Wednesday, February 13, 2008

Peering into Afghanistan

I submitted this to the 4 Irving papers. Let's see what happens. Hey - it was published on Feb 14, 15 and 16 in the various papers.


Moore's Afghan history is faulty

Afghanistan is a complex country and we are involved in a complex war. Charles Moore’s partisan attacks (‘Layton’s Afghan history is faulty,’ 7 Feb.) do very little to clarify the situation. ** I was prompted to this reply because of a letter to the editor on 12 February. ** He attacks Jack Layton’s position with vitriol but little research.


Mr. Moore notes that the Afghan defeat of the Soviets (1979-1989) was assisted by significant funding from the United States. This is indeed very true.

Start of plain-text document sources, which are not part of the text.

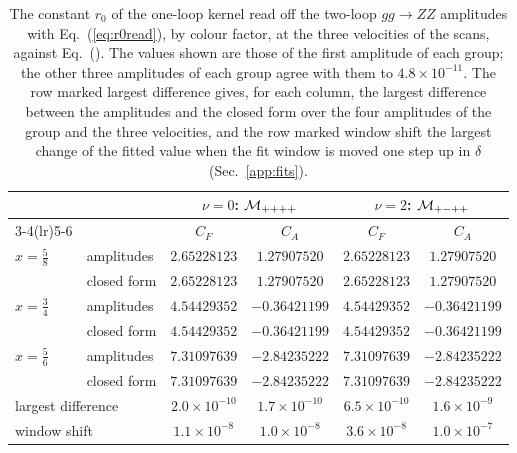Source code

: \begin{table}[!htb]
\centering
\footnotesize
\setlength{\tabcolsep}{5pt}
\begin{tabular}{llcccc}
\toprule
& & \multicolumn{2}{c}{$\nu=0$: $\mathcal M_{{+}{+}{+}{+}}$} & \multicolumn{2}{c}{$\nu=2$: $\mathcal M_{{+}{-}{+}{+}}$}\\
\cmidrule(lr){3-4}\cmidrule(lr){5-6}
& & $C_F$ & $C_A$ & $C_F$ & $C_A$\\
\midrule
$x=\frac58$ & amplitudes & $2.65228123$ & $1.27907520$ & $2.65228123$ & $1.27907520$\\
 & closed form & $2.65228123$ & $1.27907520$ & $2.65228123$ & $1.27907520$\\
$x=\frac34$ & amplitudes & $4.54429352$ & $-0.36421199$ & $4.54429352$ & $-0.36421199$\\
 & closed form & $4.54429352$ & $-0.36421199$ & $4.54429352$ & $-0.36421199$\\
$x=\frac56$ & amplitudes & $7.31097639$ & $-2.84235222$ & $7.31097639$ & $-2.84235222$\\
 & closed form & $7.31097639$ & $-2.84235222$ & $7.31097639$ & $-2.84235222$\\
\midrule
\multicolumn{2}{l}{largest difference} & $2.0\times10^{-10}$ & $1.7\times10^{-10}$ & $6.5\times10^{-10}$ & $1.6\times10^{-9}$\\
\multicolumn{2}{l}{window shift} & $1.1\times10^{-8}$ & $1.0\times10^{-8}$ & $3.6\times10^{-8}$ & $1.0\times10^{-7}$\\
\bottomrule
\end{tabular}
\caption{The constant $r_0$ of the one-loop kernel read off the two-loop $gg\to ZZ$ amplitudes with Eq.~(\ref{eq:r0read}), by colour factor, at the three velocities of the scans, against Eq.~(). The values shown are those of the first amplitude of each group; the other three amplitudes of each group agree with them to $4.8\times10^{-11}$. The row marked largest difference gives, for each column, the largest difference between the amplitudes and the closed form over the four amplitudes of the group and the three velocities, and the row marked window shift the largest change of the fitted value when the fit window is moved one step up in $\delta$ (Sec.~\ref{app:fits}).}
\label{tab:r0zz}
\end{table}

However, he fails to mention that the CIA used Kissinger-like tactics when it called upon Afghanis to engage in jihad against Soviet invaders, and so began the mujaheddin or ‘warriors of the Lord.’ This is documented in a 27 March 1995 article by Robert Friedman in New York Magazine (‘The CIA’s jihad’). This article draws a direct connection between the CIA’s tactics during the Soviet invasion and the presence of between 100 to 125 potential Islamic terrorists operating in the New York area in 1995 according to the district attorney’s office.


Mr. Moore ignores the fact that during the Soviet invasion, the U.S. supplied Afghanistan with violence-laden textbooks including primers “filled with talk of jihad and featur[ing] drawings of guns, bullets, soldiers and mines.” This story was reported in 23 March 2002 in The Washington Post (‘From U.S., the ABC's of Jihad; Violent Soviet-Era Textbooks Complicate Afghan Education Efforts’). Some of these texts were still in use in 2002 and may still be in use today.


I cite these articles so that people can look them up. Neither the New York Magazine (often mistakenly referred to as the New Yorker in web references) nor the Washington Post is tremendously left-wing or particularly peacenik. However both of these sources present carefully researched articles.


Afghanistan is a truly complex country with a complex history. Likewise, the rise of current radical Islam is a complex issue created, in part, by past U.S. policy.


Poverty, political strife, human rights abuses, tribal conflict, war, drug exports, and a history of past political interference have built the Afghanistan of today. If our decision to enter into a war in Afghanistan was built on flimsy research like that provided by Mr. Moore, then we should have never gone in the first place.